### Dataset entries
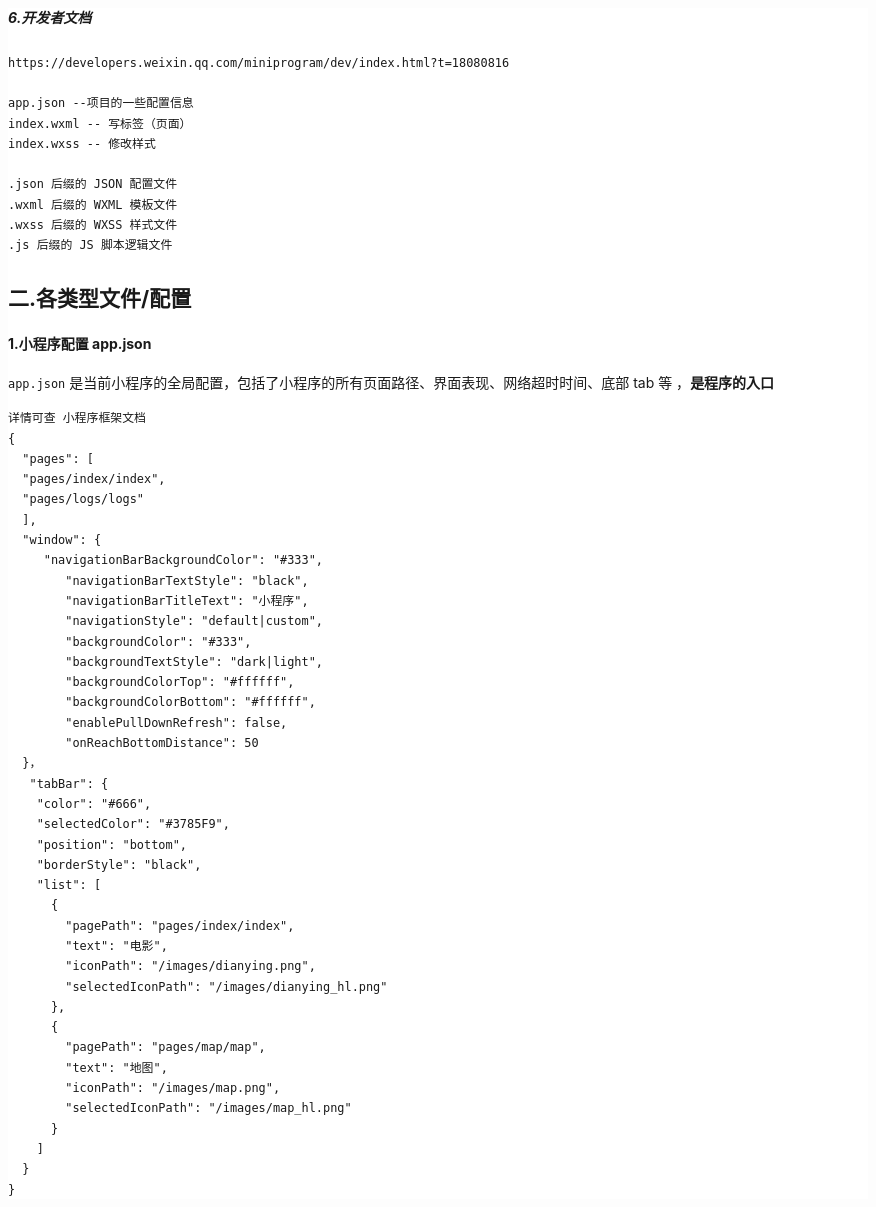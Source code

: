 ##### 6.开发者文档

```
https://developers.weixin.qq.com/miniprogram/dev/index.html?t=18080816 

app.json --项目的一些配置信息
index.wxml -- 写标签（页面）
index.wxss -- 修改样式

.json 后缀的 JSON 配置文件
.wxml 后缀的 WXML 模板文件
.wxss 后缀的 WXSS 样式文件
.js 后缀的 JS 脚本逻辑文件
```

## 二.各类型文件/配置

#### 1.小程序配置 app.json

`app.json` 是当前小程序的全局配置，包括了小程序的所有页面路径、界面表现、网络超时时间、底部 tab 等 ，**是程序的入口**

```
详情可查 小程序框架文档
{
  "pages": [
  "pages/index/index", 
  "pages/logs/logs"
  ],
  "window": {
     "navigationBarBackgroundColor": "#333",
        "navigationBarTextStyle": "black",
        "navigationBarTitleText": "小程序",
        "navigationStyle": "default|custom",
        "backgroundColor": "#333",
        "backgroundTextStyle": "dark|light",
        "backgroundColorTop": "#ffffff",
        "backgroundColorBottom": "#ffffff",
        "enablePullDownRefresh": false,
        "onReachBottomDistance": 50
  }，
   "tabBar": {
    "color": "#666",
    "selectedColor": "#3785F9",
    "position": "bottom",
    "borderStyle": "black",
    "list": [
      {
        "pagePath": "pages/index/index",
        "text": "电影",
        "iconPath": "/images/dianying.png",
        "selectedIconPath": "/images/dianying_hl.png"
      },
      {
        "pagePath": "pages/map/map",
        "text": "地图",
        "iconPath": "/images/map.png",
        "selectedIconPath": "/images/map_hl.png"
      }
    ]
  }
}
```
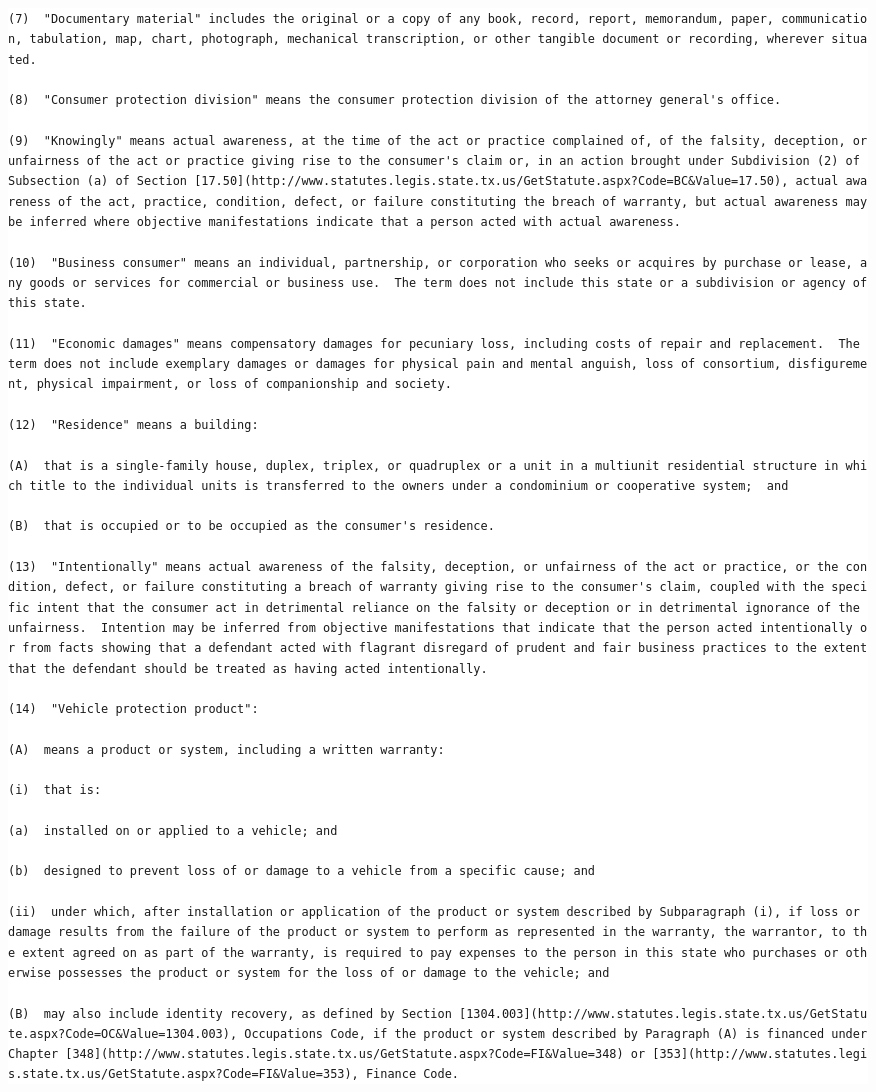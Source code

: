     (7)  "Documentary material" includes the original or a copy of any book, record, report, memorandum, paper, communication, tabulation, map, chart, photograph, mechanical transcription, or other tangible document or recording, wherever situated.
    
    (8)  "Consumer protection division" means the consumer protection division of the attorney general's office.
    
    (9)  "Knowingly" means actual awareness, at the time of the act or practice complained of, of the falsity, deception, or unfairness of the act or practice giving rise to the consumer's claim or, in an action brought under Subdivision (2) of Subsection (a) of Section [17.50](http://www.statutes.legis.state.tx.us/GetStatute.aspx?Code=BC&Value=17.50), actual awareness of the act, practice, condition, defect, or failure constituting the breach of warranty, but actual awareness may be inferred where objective manifestations indicate that a person acted with actual awareness.
    
    (10)  "Business consumer" means an individual, partnership, or corporation who seeks or acquires by purchase or lease, any goods or services for commercial or business use.  The term does not include this state or a subdivision or agency of this state.
    
    (11)  "Economic damages" means compensatory damages for pecuniary loss, including costs of repair and replacement.  The term does not include exemplary damages or damages for physical pain and mental anguish, loss of consortium, disfigurement, physical impairment, or loss of companionship and society.
    
    (12)  "Residence" means a building:
    
    (A)  that is a single-family house, duplex, triplex, or quadruplex or a unit in a multiunit residential structure in which title to the individual units is transferred to the owners under a condominium or cooperative system;  and
    
    (B)  that is occupied or to be occupied as the consumer's residence.
    
    (13)  "Intentionally" means actual awareness of the falsity, deception, or unfairness of the act or practice, or the condition, defect, or failure constituting a breach of warranty giving rise to the consumer's claim, coupled with the specific intent that the consumer act in detrimental reliance on the falsity or deception or in detrimental ignorance of the unfairness.  Intention may be inferred from objective manifestations that indicate that the person acted intentionally or from facts showing that a defendant acted with flagrant disregard of prudent and fair business practices to the extent that the defendant should be treated as having acted intentionally.
    
    (14)  "Vehicle protection product":
    
    (A)  means a product or system, including a written warranty:
    
    (i)  that is:
    
    (a)  installed on or applied to a vehicle; and
    
    (b)  designed to prevent loss of or damage to a vehicle from a specific cause; and
    
    (ii)  under which, after installation or application of the product or system described by Subparagraph (i), if loss or damage results from the failure of the product or system to perform as represented in the warranty, the warrantor, to the extent agreed on as part of the warranty, is required to pay expenses to the person in this state who purchases or otherwise possesses the product or system for the loss of or damage to the vehicle; and
    
    (B)  may also include identity recovery, as defined by Section [1304.003](http://www.statutes.legis.state.tx.us/GetStatute.aspx?Code=OC&Value=1304.003), Occupations Code, if the product or system described by Paragraph (A) is financed under Chapter [348](http://www.statutes.legis.state.tx.us/GetStatute.aspx?Code=FI&Value=348) or [353](http://www.statutes.legis.state.tx.us/GetStatute.aspx?Code=FI&Value=353), Finance Code.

### Required work
When copying the records, reproduce every entry exactly and omit all pictures.

### Exercise result
Source code

: ##### 6.开发者文档

```
https://developers.weixin.qq.com/miniprogram/dev/index.html?t=18080816 

app.json --项目的一些配置信息
index.wxml -- 写标签（页面）
index.wxss -- 修改样式

.json 后缀的 JSON 配置文件
.wxml 后缀的 WXML 模板文件
.wxss 后缀的 WXSS 样式文件
.js 后缀的 JS 脚本逻辑文件
```

## 二.各类型文件/配置

#### 1.小程序配置 app.json

`app.json` 是当前小程序的全局配置，包括了小程序的所有页面路径、界面表现、网络超时时间、底部 tab 等 ，**是程序的入口**

```
详情可查 小程序框架文档
{
  "pages": [
  "pages/index/index", 
  "pages/logs/logs"
  ],
  "window": {
     "navigationBarBackgroundColor": "#333",
        "navigationBarTextStyle": "black",
        "navigationBarTitleText": "小程序",
        "navigationStyle": "default|custom",
        "backgroundColor": "#333",
        "backgroundTextStyle": "dark|light",
        "backgroundColorTop": "#ffffff",
        "backgroundColorBottom": "#ffffff",
        "enablePullDownRefresh": false,
        "onReachBottomDistance": 50
  }，
   "tabBar": {
    "color": "#666",
    "selectedColor": "#3785F9",
    "position": "bottom",
    "borderStyle": "black",
    "list": [
      {
        "pagePath": "pages/index/index",
        "text": "电影",
        "iconPath": "/images/dianying.png",
        "selectedIconPath": "/images/dianying_hl.png"
      },
      {
        "pagePath": "pages/map/map",
        "text": "地图",
        "iconPath": "/images/map.png",
        "selectedIconPath": "/images/map_hl.png"
      }
    ]
  }
}
```
Source code

:     (7)  "Documentary material" includes the original or a copy of any book, record, report, memorandum, paper, communication, tabulation, map, chart, photograph, mechanical transcription, or other tangible document or recording, wherever situated.
    
    (8)  "Consumer protection division" means the consumer protection division of the attorney general's office.
    
    (9)  "Knowingly" means actual awareness, at the time of the act or practice complained of, of the falsity, deception, or unfairness of the act or practice giving rise to the consumer's claim or, in an action brought under Subdivision (2) of Subsection (a) of Section [17.50](http://www.statutes.legis.state.tx.us/GetStatute.aspx?Code=BC&Value=17.50), actual awareness of the act, practice, condition, defect, or failure constituting the breach of warranty, but actual awareness may be inferred where objective manifestations indicate that a person acted with actual awareness.
    
    (10)  "Business consumer" means an individual, partnership, or corporation who seeks or acquires by purchase or lease, any goods or services for commercial or business use.  The term does not include this state or a subdivision or agency of this state.
    
    (11)  "Economic damages" means compensatory damages for pecuniary loss, including costs of repair and replacement.  The term does not include exemplary damages or damages for physical pain and mental anguish, loss of consortium, disfigurement, physical impairment, or loss of companionship and society.
    
    (12)  "Residence" means a building:
    
    (A)  that is a single-family house, duplex, triplex, or quadruplex or a unit in a multiunit residential structure in which title to the individual units is transferred to the owners under a condominium or cooperative system;  and
    
    (B)  that is occupied or to be occupied as the consumer's residence.
    
    (13)  "Intentionally" means actual awareness of the falsity, deception, or unfairness of the act or practice, or the condition, defect, or failure constituting a breach of warranty giving rise to the consumer's claim, coupled with the specific intent that the consumer act in detrimental reliance on the falsity or deception or in detrimental ignorance of the unfairness.  Intention may be inferred from objective manifestations that indicate that the person acted intentionally or from facts showing that a defendant acted with flagrant disregard of prudent and fair business practices to the extent that the defendant should be treated as having acted intentionally.
    
    (14)  "Vehicle protection product":
    
    (A)  means a product or system, including a written warranty:
    
    (i)  that is:
    
    (a)  installed on or applied to a vehicle; and
    
    (b)  designed to prevent loss of or damage to a vehicle from a specific cause; and
    
    (ii)  under which, after installation or application of the product or system described by Subparagraph (i), if loss or damage results from the failure of the product or system to perform as represented in the warranty, the warrantor, to the extent agreed on as part of the warranty, is required to pay expenses to the person in this state who purchases or otherwise possesses the product or system for the loss of or damage to the vehicle; and
    
    (B)  may also include identity recovery, as defined by Section [1304.003](http://www.statutes.legis.state.tx.us/GetStatute.aspx?Code=OC&Value=1304.003), Occupations Code, if the product or system described by Paragraph (A) is financed under Chapter [348](http://www.statutes.legis.state.tx.us/GetStatute.aspx?Code=FI&Value=348) or [353](http://www.statutes.legis.state.tx.us/GetStatute.aspx?Code=FI&Value=353), Finance Code.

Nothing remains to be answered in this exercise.